L’objectif de ce nouveau gouvernement est de rationaliser cette multitude d’organismes, qui a considérablement évolué avec l’attribution de nouvelles compétences à la Région bruxelloise. La réforme proposée vise à créer un Service d’appui régional pour gérer les aspects mutualisables tels que les ressources humaines, l’informatique, les finances, les statistiques et la fiscalité des différents organismes.
Le gouvernement envisage également de fusionner certains OIP aux missions similaires, comme Perspective.brussels et Urban.brussels. Le premier est chargé du développement territorial de Bruxelles, tandis que le second se concentre sur la politique régionale en matière d’urbanisme. Cette réforme devra être mise en œuvre sans licenciements.
Selon Marie Goransson, professeure de gestion publique à l’ULB, cette rationalisation est essentielle. Elle déclare : « On n’a pas attendu ce nouveau gouvernement pour se rendre compte qu’il y avait probablement des problèmes de coordination, certainement des chevauchements et des synergies possibles. Et d’ailleurs, l’administration elle-même a, depuis 2023, la volonté de réorganiser ses services, de mieux réfléchir à la coordination des activités et de mieux rationaliser ses services avec un projet qui porte le nom de Optiris et qui cherchait aussi à avoir un soutien du côté politique pour pouvoir le mettre en œuvre et finalement vraiment travailler à l’amélioration de la performance des services publics bruxellois. »

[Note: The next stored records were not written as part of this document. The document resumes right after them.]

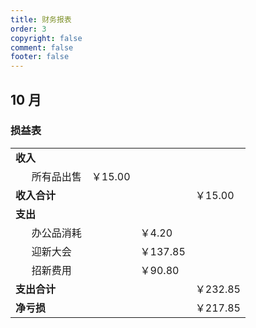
 ```yaml
---
title: 财务报表
order: 3
copyright: false
comment: false
footer: false
---
```


## 10 月


<h3>损益表</h3>
<table>
    <tr>
        <td><b>收入</b></td>
        <td> </td>
        <td> </td>
        <td> </td>
    </tr>
    <tr>
        <td>&nbsp;&nbsp;&nbsp;&nbsp;&nbsp;&nbsp;所有品出售</td>
        <td>￥15.00</td>
        <td> </td>
        <td> </td>
    </tr>
    <tr>
        <td><b>收入合计</b></td>
        <td> </td>
        <td> </td>
        <td>￥15.00</td>
    </tr>
    <tr>
    </tr>
    <tr>
        <td><b>支出</b></td>
        <td> </td>
        <td> </td>
        <td> </td>
    </tr>
    <tr>
        <td>&nbsp;&nbsp;&nbsp;&nbsp;&nbsp;&nbsp;办公品消耗</td>
        <td> </td>
        <td>￥4.20</td>
        <td> </td>
    </tr>
    <tr>
        <td>&nbsp;&nbsp;&nbsp;&nbsp;&nbsp;&nbsp;迎新大会</td>
        <td> </td>
        <td>￥137.85</td>
        <td> </td>
    </tr>
    <tr>
        <td>&nbsp;&nbsp;&nbsp;&nbsp;&nbsp;&nbsp;招新费用</td>
        <td> </td>
        <td>￥90.80</td>
        <td> </td>
    </tr>
    <tr>
        <td><b>支出合计</b></td>
        <td> </td>
        <td> </td>
        <td>￥232.85</td>
    </tr>
    <tr>
    </tr>
    <tr>
        <td><b>净亏损</b></td>
        <td> </td>
        <td> </td>
        <td>￥217.85</td>
    </tr>
</table>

Cependant, elle souligne que le processus d’économies sera complexe. « Comment réaliser ces économies va être un enjeu important et ça va être intéressant de voir comment tout ça va être mis à l’œuvre. Il y a deux choses différentes. D’abord, s’il y a une réorganisation des services publics, cela signifie qu’il pourrait y avoir une fusion de certaines entités ou non ? Là, il y a des économies possibles, notamment concernant les postes sous mandat, donc les postes des dirigeants des administrations. S’il y a moins d’administrations, il y aura moins de postes de direction sous mandat. Avec ça, on ne fait quand même pas 500 millions d’économies », analyse-t-elle. Elle aborde aussi la question des non licenciements : « Il y a bien cette idée de mutualiser beaucoup plus les services supports. Mais donc, je ne sais pas comment réellement ils vont concrétiser cette rationalisation sans pour autant avoir de licenciements. La seule possibilité, mais c’est sur du long terme, c’est de ne pas renouveler ceux qui partent. Mais là se pose toujours la question de, est-ce que ceux qui restent correspondent aux besoins ou est-ce qu’il n’y a pas de nouveaux besoins qui apparaissent et qui, dès lors, demanderaient de nouveaux engagements ? »
Du côté des syndicats, des questions persistent concernant les propositions actuelles. Rudi De Coster, responsable des fonctionnaires bruxellois pour la CSC, s’interroge : « Est-ce qu’ils vont mobiliser les services physiquement et rationaliser les bâtiments ? S’ils fusionnent certains services, il y aura une sorte de doublage de certaines fonctions. Qu’est-ce qu’ils vont faire avec ces agents ? Si des changements ont lieu, notre but sera de demander des mesures transitoires, pour que le choc n’arrive pas soudainement. »
Le gouvernement a l’intention de démarrer cette réforme dès 2026, tout en respectant la concertation sociale, comme indiqué dans la déclaration de politique régionale.